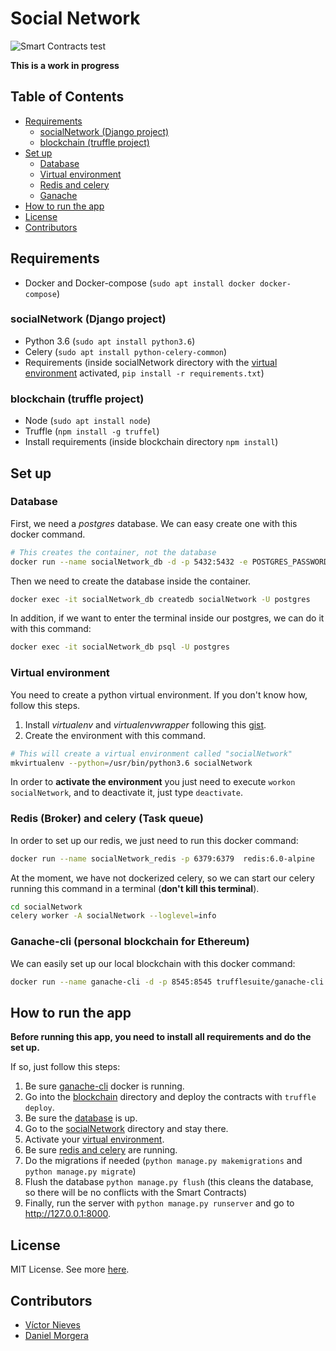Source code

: # Social Network
![Smart Contracts test](https://github.com/VictorNS69/blockchainProject/workflows/Smart%20Contracts%20tests/badge.svg)

**This is a work in progress**

## Table of Contents
- [Requirements](#requirements)
  - [socialNetwork (Django project)](#socialnetwork-django-project)
  - [blockchain (truffle project)](#blockchain-truffle-project)
- [Set up](#set-up)
  - [Database](#database)
  - [Virtual environment](#virtual-environment)
  - [Redis and celery](#redis-broker-and-celery-task-queue)
  - [Ganache](#ganache-cli-personal-blockchain-for-ethereum)
- [How to run the app](#how-to-run-the-app)
- [License](#license)
- [Contributors](#contributors)

## Requirements
- Docker and Docker-compose (`sudo apt install docker docker-compose`)
### socialNetwork (Django project)
- Python 3.6 (`sudo apt install python3.6`)
- Celery (`sudo apt install python-celery-common`)
- Requirements (inside socialNetwork directory with the [virtual environment](#virtual-environment) activated,
`pip install -r requirements.txt`)
### blockchain (truffle project)
- Node (`sudo apt install node`)
- Truffle (`npm install -g truffel`)
- Install requirements (inside blockchain directory `npm install`)

## Set up
### Database
First, we need a _postgres_ database. We can easy create one with this docker command.
```bash
# This creates the container, not the database
docker run --name socialNetwork_db -d -p 5432:5432 -e POSTGRES_PASSWORD="socialNetwork" postgres:9.6.17-alpine
```
Then we need to create the database inside the container.
```bash
docker exec -it socialNetwork_db createdb socialNetwork -U postgres
```
In addition, if we want to enter the terminal inside our postgres, we can do it with this command:
```bash
docker exec -it socialNetwork_db psql -U postgres
```
### Virtual environment
You need to create a python virtual environment. If you don't know how, follow this steps.
1. Install _virtualenv_ and _virtualenvwrapper_ following this 
[gist](https://gist.github.com/VictorNS69/25f82339708714628177a7e2bd566afc).
2. Create the environment with this command.
```bash
# This will create a virtual environment called "socialNetwork"
mkvirtualenv --python=/usr/bin/python3.6 socialNetwork
```
In order to **activate the environment** you just need to execute `workon socialNetwork`, and to deactivate it, just type
`deactivate`.

### Redis (Broker) and celery (Task queue)
In order to set up our redis, we just need to run this docker command:
```bash
docker run --name socialNetwork_redis -p 6379:6379  redis:6.0-alpine
```
At the moment, we have not dockerized celery, so we can start our celery running this command in a terminal 
(**don't kill this terminal**).
```bash
cd socialNetwork
celery worker -A socialNetwork --loglevel=info
```
### Ganache-cli (personal blockchain for Ethereum)
We can easily set up our local blockchain with this docker command:
```bash
docker run --name ganache-cli -d -p 8545:8545 trufflesuite/ganache-cli:latest
```

## How to run the app
**Before running this app, you need to install all requirements and do the set up.** 

If so, just follow this steps:
1. Be sure [ganache-cli](#ganache-cli-personal-blockchain-for-ethereum) docker is running.
1. Go into the [blockchain](/blockchain) directory and deploy the contracts with `truffle deploy`.
1. Be sure the [database](#database) is up.
1. Go to the [socialNetwork](/socialNetwork) directory and stay there.
1. Activate your [virtual environment](#virtual-environment).
1. Be sure [redis and celery](#redis-broker-and-celery-task-queue) are running.
1. Do the migrations if needed (`python manage.py makemigrations` and `python manage.py migrate`)
1. Flush the database `python manage.py flush` (this cleans the database, so there will be no conflicts with the 
Smart Contracts)
1. Finally, run the server with `python manage.py runserver` and go to http://127.0.0.1:8000.

## License
MIT License. See more [here](/LICENSE).

## Contributors
- [Víctor Nieves](https://github.com/VictorNS69)
- [Daniel Morgera](https://github.com/dmorgera)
^^^^^^^^
Your instructions: Exact copy, pictures excluded: repeat the lines from the top of the material through the line with "- [Database](#database)".

Response to this task:
Source code

: # Social Network
![Smart Contracts test](https://github.com/VictorNS69/blockchainProject/workflows/Smart%20Contracts%20tests/badge.svg)

**This is a work in progress**

## Table of Contents
- [Requirements](#requirements)
  - [socialNetwork (Django project)](#socialnetwork-django-project)
  - [blockchain (truffle project)](#blockchain-truffle-project)
- [Set up](#set-up)
  - [Database](#database)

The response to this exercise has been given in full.